Subject: AFP: Aust denies report of severed links
with Kopassus
Date: Thu, 29 Oct 1998 15:46:46 +1200
From: sonny inbaraj <ausasia@ozemail.com.au> Organization: The AustralAsianAustralia
denies report of severed links with Indonesia's Kopassus
SYDNEY, Oct 29 (AFP) - Australia Thursday denied accusations it had abandoned major
military exercises with Indonesia's elite Kopassus special forces amid criticism of the
unit's human rights record.
Two November exercises with Kopassus had been called off, The Australian newspaper said
quoting defence sources saying there was a freeze on military links to avoid the
perception of Australia being too close to the group.
But Defence Minister John Moore said the plans had been deferred by mutual agreement
because of Indonesian government budget cuts.
"These are internal matters for the Indonesia government and its defence
force," he said in a statement.
The report said a planned Special Air Service (SAS) exercise in Indonesia in June and
command-level visits between the two elite services had also been scrapped.
"The decision by Canberra, approved at a ministerial level, amounts to a virtual
freeze on contact between the Australian Defence Force and Indonesia's red berets,"
The Australian said.
It said the relationship between the two crack units was once the most active and
valued elements of Australia's defence relationship with Indonesia.

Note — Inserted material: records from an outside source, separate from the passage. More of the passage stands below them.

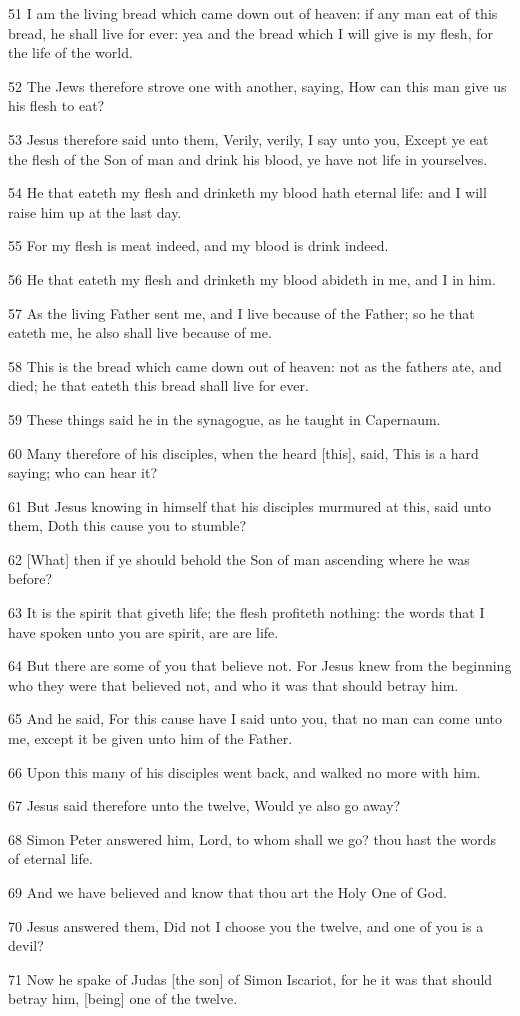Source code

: \par 51 I am the living bread which came down out of heaven: if any man eat of this bread, he shall live for ever: yea and the bread which I will give is my flesh, for the life of the world.
\par 52 The Jews therefore strove one with another, saying, How can this man give us his flesh to eat?
\par 53 Jesus therefore said unto them, Verily, verily, I say unto you, Except ye eat the flesh of the Son of man and drink his blood, ye have not life in yourselves.
\par 54 He that eateth my flesh and drinketh my blood hath eternal life: and I will raise him up at the last day.
\par 55 For my flesh is meat indeed, and my blood is drink indeed.
\par 56 He that eateth my flesh and drinketh my blood abideth in me, and I in him.
\par 57 As the living Father sent me, and I live because of the Father; so he that eateth me, he also shall live because of me.
\par 58 This is the bread which came down out of heaven: not as the fathers ate, and died; he that eateth this bread shall live for ever.
\par 59 These things said he in the synagogue, as he taught in Capernaum.
\par 60 Many therefore of his disciples, when the heard [this], said, This is a hard saying; who can hear it?
\par 61 But Jesus knowing in himself that his disciples murmured at this, said unto them, Doth this cause you to stumble?
\par 62 [What] then if ye should behold the Son of man ascending where he was before?
\par 63 It is the spirit that giveth life; the flesh profiteth nothing: the words that I have spoken unto you are spirit, are are life.
\par 64 But there are some of you that believe not. For Jesus knew from the beginning who they were that believed not, and who it was that should betray him.
\par 65 And he said, For this cause have I said unto you, that no man can come unto me, except it be given unto him of the Father.
\par 66 Upon this many of his disciples went back, and walked no more with him.
\par 67 Jesus said therefore unto the twelve, Would ye also go away?
\par 68 Simon Peter answered him, Lord, to whom shall we go? thou hast the words of eternal life.
\par 69 And we have believed and know that thou art the Holy One of God.
\par 70 Jesus answered them, Did not I choose you the twelve, and one of you is a devil?
\par 71 Now he spake of Judas [the son] of Simon Iscariot, for he it was that should betray him, [being] one of the twelve.

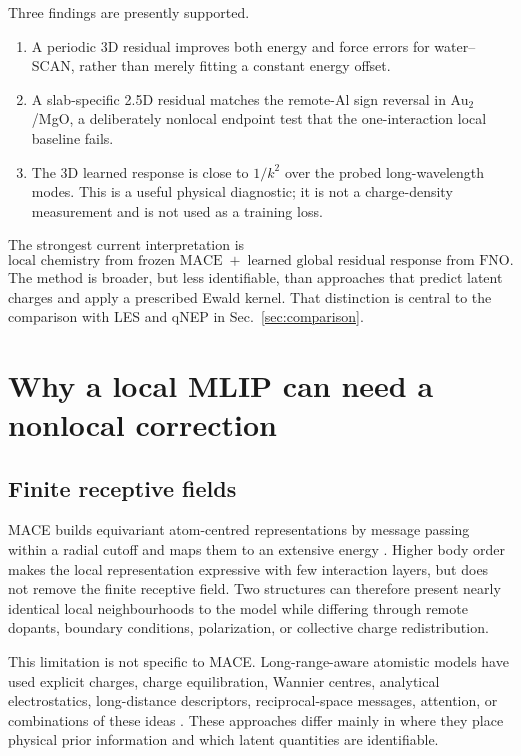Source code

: \documentclass[11pt]{article}
\begin{document}
Three findings are presently supported.
\begin{enumerate}
 \item A periodic 3D residual improves both energy and force errors for
 water--SCAN, rather than merely fitting a constant energy offset.
 \item A slab-specific 2.5D residual matches the remote-Al sign reversal in
 Au$_2$/MgO, a deliberately nonlocal endpoint test that the one-interaction
 local baseline fails.
 \item The 3D learned response is close to \(1/k^2\) over the probed
 long-wavelength modes. This is a useful physical diagnostic; it is not a
 charge-density measurement and is not used as a training loss.
\end{enumerate}

The strongest current interpretation is
\[
\boxed{\text{local chemistry from frozen MACE}
\;+\;\text{learned global residual response from FNO}.}
\]
The method is broader, but less identifiable, than approaches that predict
latent charges and apply a prescribed Ewald kernel. That distinction is
central to the comparison with LES and qNEP in Sec.~\ref{sec:comparison}.

\section{Why a local MLIP can need a nonlocal correction}

\subsection{Finite receptive fields}

MACE builds equivariant atom-centred representations by message passing within
a radial cutoff and maps them to an extensive energy
\citep{batatia2022mace}. Higher body order makes the local representation
expressive with few interaction layers, but does not remove the finite
receptive field. Two structures can therefore present nearly identical local
neighbourhoods to the model while differing through remote dopants, boundary
conditions, polarization, or collective charge redistribution.

This limitation is not specific to MACE. Long-range-aware atomistic models
have used explicit charges, charge equilibration, Wannier centres, analytical
electrostatics, long-distance descriptors, reciprocal-space messages,
attention, or combinations of these ideas
\citep{grisafi2019longrange,ko2021fourth,zeng2022dplr,
unke2021spookynet,kosmala2023ewaldmp,faller2024density}. These approaches differ mainly in
where they place physical prior information and which latent quantities are
identifiable.
\end{document}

Kopassus's reputation has been sullied since the fall of former president Suharto in
May when the lid was lifted on alleged systematic human rights abuses and suppression of
political dissent.
Two former Kopassus commanders, including Suharto's son-in-law Prabowo Subianto, were
discharged from the armed forces in August over their role in the kidnap and torture of
political activists.
The Australian said the freeze on military links had concerned elements of the
Perth-based SAS who believed they should stand by their association with Kopassus.
"Kopassus is trying to clean up its act at a great rate of knots and here we are
leaving them," one officer reportedly said.
Defence expert Des Ball from Canberra's Centre for Strategic Studies said the decision
to freeze contact between the two forces was inevitable.
"It has been fraught with dangers and with difficulties and it is time, in fact,
that the relationship was severed," he told national radio.
He said the Australian government had put up several arguments over the years to
justify the relationship.
"One of them is that the sorts of training that are undertaken, which is to a
large extent counter-terrorist training with the SAS in Perth, this sort of training has
not been translated into its more negative operations in East Timor and elsewhere.
"More generally, if Australia is trying to build up close defence relations with
Indonesia it's had little choice but to cooperate closely with Kopassus."
Ball said the break with Kopassus, which he described as leading its nation's forces in
terms of professionalism and English language skills, would have implications for the
wider bilateral defence relationship.